Guest Column: May we recommit to loving one another
Published 9:52 pm Wednesday, October 31, 2018
Guest Column by Taryn Israel Nechanicky
“Did you hear about Pittsburgh?” asked my mom. She reports important news to our household, as we have no TV. The radio was not yet on this Saturday morning.
Email newsletter signup
“No. Please tell me,” I replied, though I was already steeling myself for bad news.
I felt similar to when the principal asked all staff in our school to report to the library for a five-minute meeting a few weeks ago. These meetings, inevitably, are to share sad news.
The death by suicide of a high school student in our community. The murder of 11 Jewish worshippers in a synagogue in Pittsburgh plus six injured people, including police officers.
These are bits of news that break the heart of families and community members.
For those not immediately connected to the victims of tragedy, it is a passing feeling, one that is all too commonplace. For those who have a personal connection, the hurt is longer lasting.
My mom told me that our cousin, Daniel, was on his way to Tree of Life Or L’Simcha synagogue with one of his four children on the morning of Oct. 27, but was running late. He was thankfully not present when the shooting happened. He is currently mourning the loss of 11 members of his Jewish community, and making food for the shivas of 11 people.
In Jewish tradition, the deceased are buried quickly. We do not embalm. There is a period of mourning at the home for the family of the deceased called shivah. During shivah, family and friends gather to pray, to support mourners and to honor the memory of the person who died.
So, what are we left to do?
Love one another. Listen. Choose civility. Speak up against bigotry in all of its forms. This is nothing new or insightful. It is simple, yet so difficult to do.
When I hear inaccurate or harmful words about groups of people, do I speak up? Not always. Why not? I perceive the “risk” as not worth it. What is the risk? I don’t want to be perceived as principled, outspoken or politically correct. I don’t feel I have the privilege that others do, those in positions of political or organizational power. I don’t want to be seen as, “that opinionated big-city Jew,” that “person who is not from here,” and “is not one of us.”
Do you see me that way?
How do you see your neighbors? How do you encourage them to be seen?
I have been so encouraged in this community to be seen. I feel so grateful. I have been welcomed into this town, into my husband’s family, sought after for involvement, entrusted with opportunities for leadership and written about in the newspaper. Are others? I can’t speak for them. I do not know. I hope so.
My husband, who was born in Albert Lea, is a white Christian male, and is a loving and private person. It takes effort for him to speak up, yet he has often done so for things that I cannot. He has used his privilege as a person who is from here, who understands small towns in general and Albert Lea specifically, to say things I feel I cannot. I am grateful.

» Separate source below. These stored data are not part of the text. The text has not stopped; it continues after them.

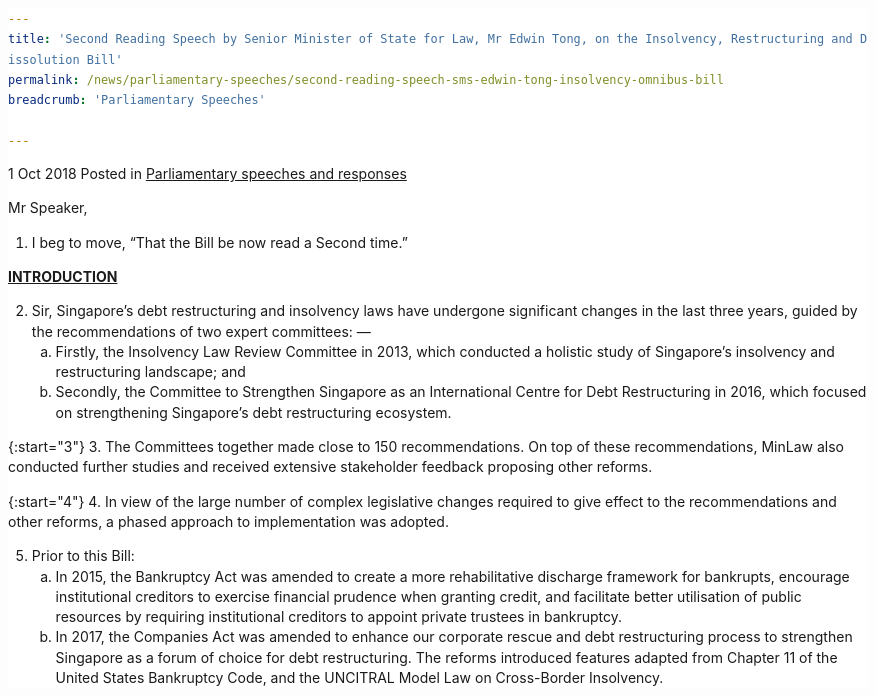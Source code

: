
 ```yaml
---
title: 'Second Reading Speech by Senior Minister of State for Law, Mr Edwin Tong, on the Insolvency, Restructuring and Dissolution Bill'
permalink: /news/parliamentary-speeches/second-reading-speech-sms-edwin-tong-insolvency-omnibus-bill
breadcrumb: 'Parliamentary Speeches'

---
```



1 Oct 2018 Posted in [Parliamentary speeches and responses](/news/parliamentary-speeches)

Mr Speaker,
1. I beg to move, “That the Bill be now read a Second time.”

**<u>INTRODUCTION</u>**

<ol start="2">
<li>    Sir, Singapore’s debt restructuring and insolvency laws have undergone significant changes in the last three years, guided by the recommendations of two expert committees: —
<ol style="list-style-type: lower-alpha">
<li>Firstly, the Insolvency Law Review Committee in 2013, which conducted a holistic study of Singapore’s insolvency and restructuring landscape; and </li>
<li>Secondly, the Committee to Strengthen Singapore as an International Centre for Debt Restructuring in 2016, which focused on strengthening Singapore’s debt restructuring ecosystem. </li>
</ol>
</li>
</ol>

{:start="3"}
3. The Committees together made close to 150 recommendations. On top of these recommendations, MinLaw also conducted further studies and received extensive stakeholder feedback proposing other reforms.

{:start="4"}
4. In view of the large number of complex legislative changes required to give effect to the recommendations and other reforms, a phased approach to implementation was adopted.


<ol start="5">
<li> Prior to this Bill:
<ol style="list-style-type: lower-alpha">
<li>In 2015, the Bankruptcy Act was amended to create a more rehabilitative discharge framework for bankrupts, encourage institutional creditors to exercise financial prudence when granting credit, and facilitate better utilisation of public resources by requiring institutional creditors to appoint private trustees in bankruptcy. </li>
<li>In 2017, the Companies Act was amended to enhance our corporate rescue and debt restructuring process to strengthen Singapore as a forum of choice for debt restructuring. The reforms introduced features adapted from Chapter 11 of the United States Bankruptcy Code, and the UNCITRAL Model Law on Cross-Border Insolvency. </li>
</ol>
</li>
</ol>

The pyramid of hate, shared in curriculum from the Anti-Defamation League, shows that words matter.
Laws matter, too. Writer Nicholas Kristof of the New York Times has written thoroughly about gun policy in the U.S. I learned much from reading his work and thank Amanda Lester for introducing me to him and his wife, Sheryl WuDunn, through their book “Half the Sky.” Gun violence happens disproportionately in the U.S. and happens every day, not just in widely publicized mass shootings.
May we recommit to loving our neighbors, everybody, as if they were our family members (maybe our family members whose principles we disagree with). As if they were from here. After all, we are all from somewhere else, all of us, except for indigenous people. May we see the divine in each other, and not the “other.”

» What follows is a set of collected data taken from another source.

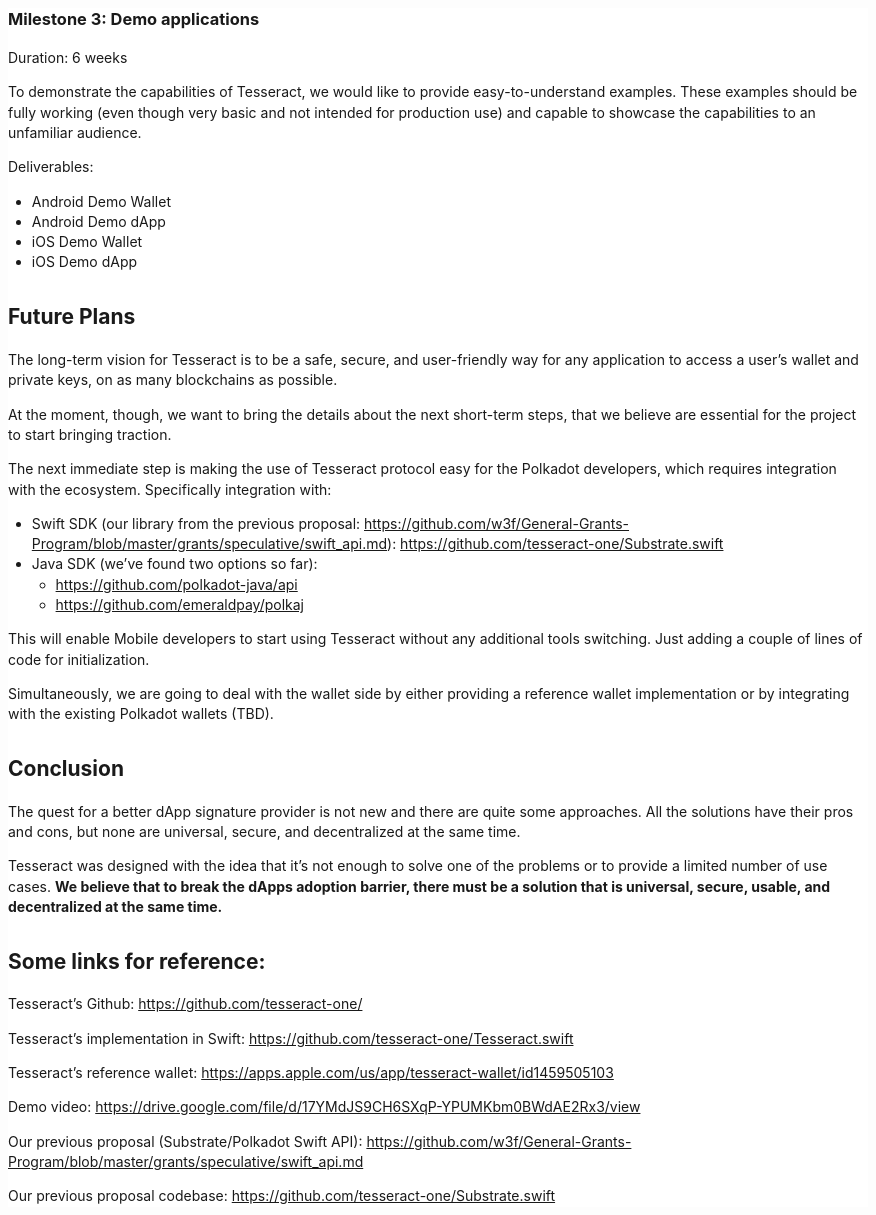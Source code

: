 ### Milestone 3: Demo applications

Duration: 6 weeks

To demonstrate the capabilities of Tesseract, we would like to provide easy-to-understand examples. These examples should be fully working (even though very basic and not intended for production use) and capable to showcase the capabilities to an unfamiliar audience.

Deliverables:
* Android Demo Wallet
* Android Demo dApp
* iOS Demo Wallet
* iOS Demo dApp

## Future Plans

The long-term vision for Tesseract is to be a safe, secure, and user-friendly way for any application to access a user’s wallet and private keys, on as many blockchains as possible.

At the moment, though, we want to bring the details about the next short-term steps, that we believe are essential for the project to start bringing traction.

The next immediate step is making the use of Tesseract protocol easy for the Polkadot developers, which requires integration with the ecosystem. Specifically integration with:
* Swift SDK (our library from the previous proposal: <https://github.com/w3f/General-Grants-Program/blob/master/grants/speculative/swift_api.md>): <https://github.com/tesseract-one/Substrate.swift>
* Java SDK (we’ve found two options so far):
	* <https://github.com/polkadot-java/api>
	* <https://github.com/emeraldpay/polkaj>

This will enable Mobile developers to start using Tesseract without any additional tools switching. Just adding a couple of lines of code for initialization.

Simultaneously, we are going to deal with the wallet side by either providing a reference wallet implementation or by integrating with the existing Polkadot wallets (TBD).

## Conclusion

The quest for a better dApp signature provider is not new and there are quite some approaches. All the solutions have their pros and cons, but none are universal, secure, and decentralized at the same time.

Tesseract was designed with the idea that it’s not enough to solve one of the problems or to provide a limited number of use cases. **We believe that to break the dApps adoption barrier, there must be a solution that is universal, secure, usable, and decentralized at the same time.**

## Some links for reference:

Tesseract’s Github: <https://github.com/tesseract-one/>

Tesseract’s implementation in Swift: <https://github.com/tesseract-one/Tesseract.swift>

Tesseract’s reference wallet: <https://apps.apple.com/us/app/tesseract-wallet/id1459505103>

Demo video: <https://drive.google.com/file/d/17YMdJS9CH6SXqP-YPUMKbm0BWdAE2Rx3/view>

Our previous proposal (Substrate/Polkadot Swift API): <https://github.com/w3f/General-Grants-Program/blob/master/grants/speculative/swift_api.md>

Our previous proposal codebase: <https://github.com/tesseract-one/Substrate.swift>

I donated to HIAS, one of nine organizations that resettles refugees in the U.S. It was founded by Jews for resettling Jewish refugees but now serves all refugees. HIAS was mentioned by the Pittsburgh shooter as a reason for his hatred of Jews.
Please exercise the privilege of voting on Tuesday, Nov. 6, or before. In Freeborn County, you can vote early at the courthouse. Examine the way that candidates speak to one another and to the public, even to those who disagree with them. Words matter. Challenging authority is important. Doing so with civility is crucial.
Finally, thanks to the police officers, firefighters and first responders in our community who sacrifice themselves for the safety of us all.
Taryn Israel Nechanicky lives in Albert Lea with her husband and daughter.